Stored data entries
--*--
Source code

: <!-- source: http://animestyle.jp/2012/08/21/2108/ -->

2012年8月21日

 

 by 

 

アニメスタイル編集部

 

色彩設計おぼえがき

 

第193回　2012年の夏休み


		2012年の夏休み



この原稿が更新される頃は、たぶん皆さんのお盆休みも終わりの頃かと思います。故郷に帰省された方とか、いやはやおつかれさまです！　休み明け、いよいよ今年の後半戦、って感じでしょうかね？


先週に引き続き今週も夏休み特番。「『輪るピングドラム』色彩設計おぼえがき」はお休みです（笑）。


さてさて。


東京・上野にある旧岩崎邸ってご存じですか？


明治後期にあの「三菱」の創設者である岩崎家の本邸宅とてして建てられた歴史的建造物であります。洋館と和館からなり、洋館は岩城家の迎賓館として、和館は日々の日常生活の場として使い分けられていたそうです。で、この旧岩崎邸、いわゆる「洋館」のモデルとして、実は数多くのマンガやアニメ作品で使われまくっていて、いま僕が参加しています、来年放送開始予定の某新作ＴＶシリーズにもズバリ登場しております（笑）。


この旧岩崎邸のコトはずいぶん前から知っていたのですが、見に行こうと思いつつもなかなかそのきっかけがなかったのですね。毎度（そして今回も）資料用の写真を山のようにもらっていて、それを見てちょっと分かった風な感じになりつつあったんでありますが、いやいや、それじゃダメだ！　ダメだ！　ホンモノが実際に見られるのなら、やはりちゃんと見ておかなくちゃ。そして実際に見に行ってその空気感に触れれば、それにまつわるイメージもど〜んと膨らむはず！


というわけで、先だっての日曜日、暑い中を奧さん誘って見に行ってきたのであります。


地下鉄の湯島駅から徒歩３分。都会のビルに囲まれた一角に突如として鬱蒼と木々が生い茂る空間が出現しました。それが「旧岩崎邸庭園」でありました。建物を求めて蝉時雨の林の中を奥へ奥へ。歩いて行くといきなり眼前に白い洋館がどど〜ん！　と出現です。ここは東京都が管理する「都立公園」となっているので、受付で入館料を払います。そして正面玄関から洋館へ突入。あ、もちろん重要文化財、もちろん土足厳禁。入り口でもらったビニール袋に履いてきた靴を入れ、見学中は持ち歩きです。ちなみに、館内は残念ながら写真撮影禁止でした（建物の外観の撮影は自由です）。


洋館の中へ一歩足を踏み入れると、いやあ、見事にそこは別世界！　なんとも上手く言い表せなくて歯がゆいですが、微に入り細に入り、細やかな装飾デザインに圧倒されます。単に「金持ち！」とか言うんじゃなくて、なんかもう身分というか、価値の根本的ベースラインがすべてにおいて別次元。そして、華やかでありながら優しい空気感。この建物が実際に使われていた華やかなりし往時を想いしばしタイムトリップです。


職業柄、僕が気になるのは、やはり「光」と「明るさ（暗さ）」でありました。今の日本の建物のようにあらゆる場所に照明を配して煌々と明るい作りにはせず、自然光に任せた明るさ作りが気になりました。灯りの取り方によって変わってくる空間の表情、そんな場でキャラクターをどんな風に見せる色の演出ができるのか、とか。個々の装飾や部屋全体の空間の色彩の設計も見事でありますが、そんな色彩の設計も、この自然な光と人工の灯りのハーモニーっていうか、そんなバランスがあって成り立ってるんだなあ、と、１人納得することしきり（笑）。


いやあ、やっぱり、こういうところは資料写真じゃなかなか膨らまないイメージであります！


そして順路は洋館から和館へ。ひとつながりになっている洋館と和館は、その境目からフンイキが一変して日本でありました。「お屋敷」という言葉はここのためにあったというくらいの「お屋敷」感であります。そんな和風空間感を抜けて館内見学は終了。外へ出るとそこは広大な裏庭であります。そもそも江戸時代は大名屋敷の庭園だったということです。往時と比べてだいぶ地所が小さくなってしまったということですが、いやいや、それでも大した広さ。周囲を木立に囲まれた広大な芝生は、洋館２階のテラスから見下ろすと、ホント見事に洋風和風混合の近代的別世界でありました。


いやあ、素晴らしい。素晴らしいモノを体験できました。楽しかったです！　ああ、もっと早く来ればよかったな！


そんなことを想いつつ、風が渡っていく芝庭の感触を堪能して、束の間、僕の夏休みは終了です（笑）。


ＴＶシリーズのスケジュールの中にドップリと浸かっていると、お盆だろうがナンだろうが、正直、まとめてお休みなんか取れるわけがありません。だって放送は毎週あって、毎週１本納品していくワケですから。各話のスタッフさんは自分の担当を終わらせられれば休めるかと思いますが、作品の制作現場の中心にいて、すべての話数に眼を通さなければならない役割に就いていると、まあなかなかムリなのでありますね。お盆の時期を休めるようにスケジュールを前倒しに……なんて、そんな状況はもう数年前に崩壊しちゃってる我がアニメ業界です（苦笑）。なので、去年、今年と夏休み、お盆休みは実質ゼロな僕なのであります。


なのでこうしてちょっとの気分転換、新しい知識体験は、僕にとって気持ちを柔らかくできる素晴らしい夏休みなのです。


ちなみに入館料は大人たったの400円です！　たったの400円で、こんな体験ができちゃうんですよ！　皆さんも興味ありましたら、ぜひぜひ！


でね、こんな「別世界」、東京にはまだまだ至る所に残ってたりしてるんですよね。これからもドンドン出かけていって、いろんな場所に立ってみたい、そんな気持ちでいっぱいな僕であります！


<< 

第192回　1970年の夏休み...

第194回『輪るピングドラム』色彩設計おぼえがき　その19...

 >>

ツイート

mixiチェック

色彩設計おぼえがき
--*--
» The task
In the entries above, find the line holding "第193回　2012年の夏休み" and the line holding "いやあ、やっぱり、こういうと", then retype exactly those two lines and every line between them, and nothing else.

» Answer section
第193回　2012年の夏休み


		2012年の夏休み



この原稿が更新される頃は、たぶん皆さんのお盆休みも終わりの頃かと思います。故郷に帰省された方とか、いやはやおつかれさまです！　休み明け、いよいよ今年の後半戦、って感じでしょうかね？


先週に引き続き今週も夏休み特番。「『輪るピングドラム』色彩設計おぼえがき」はお休みです（笑）。


さてさて。


東京・上野にある旧岩崎邸ってご存じですか？


明治後期にあの「三菱」の創設者である岩崎家の本邸宅とてして建てられた歴史的建造物であります。洋館と和館からなり、洋館は岩城家の迎賓館として、和館は日々の日常生活の場として使い分けられていたそうです。で、この旧岩崎邸、いわゆる「洋館」のモデルとして、実は数多くのマンガやアニメ作品で使われまくっていて、いま僕が参加しています、来年放送開始予定の某新作ＴＶシリーズにもズバリ登場しております（笑）。


この旧岩崎邸のコトはずいぶん前から知っていたのですが、見に行こうと思いつつもなかなかそのきっかけがなかったのですね。毎度（そして今回も）資料用の写真を山のようにもらっていて、それを見てちょっと分かった風な感じになりつつあったんでありますが、いやいや、それじゃダメだ！　ダメだ！　ホンモノが実際に見られるのなら、やはりちゃんと見ておかなくちゃ。そして実際に見に行ってその空気感に触れれば、それにまつわるイメージもど〜んと膨らむはず！


というわけで、先だっての日曜日、暑い中を奧さん誘って見に行ってきたのであります。


地下鉄の湯島駅から徒歩３分。都会のビルに囲まれた一角に突如として鬱蒼と木々が生い茂る空間が出現しました。それが「旧岩崎邸庭園」でありました。建物を求めて蝉時雨の林の中を奥へ奥へ。歩いて行くといきなり眼前に白い洋館がどど〜ん！　と出現です。ここは東京都が管理する「都立公園」となっているので、受付で入館料を払います。そして正面玄関から洋館へ突入。あ、もちろん重要文化財、もちろん土足厳禁。入り口でもらったビニール袋に履いてきた靴を入れ、見学中は持ち歩きです。ちなみに、館内は残念ながら写真撮影禁止でした（建物の外観の撮影は自由です）。


洋館の中へ一歩足を踏み入れると、いやあ、見事にそこは別世界！　なんとも上手く言い表せなくて歯がゆいですが、微に入り細に入り、細やかな装飾デザインに圧倒されます。単に「金持ち！」とか言うんじゃなくて、なんかもう身分というか、価値の根本的ベースラインがすべてにおいて別次元。そして、華やかでありながら優しい空気感。この建物が実際に使われていた華やかなりし往時を想いしばしタイムトリップです。


職業柄、僕が気になるのは、やはり「光」と「明るさ（暗さ）」でありました。今の日本の建物のようにあらゆる場所に照明を配して煌々と明るい作りにはせず、自然光に任せた明るさ作りが気になりました。灯りの取り方によって変わってくる空間の表情、そんな場でキャラクターをどんな風に見せる色の演出ができるのか、とか。個々の装飾や部屋全体の空間の色彩の設計も見事でありますが、そんな色彩の設計も、この自然な光と人工の灯りのハーモニーっていうか、そんなバランスがあって成り立ってるんだなあ、と、１人納得することしきり（笑）。


いやあ、やっぱり、こういうところは資料写真じゃなかなか膨らまないイメージであります！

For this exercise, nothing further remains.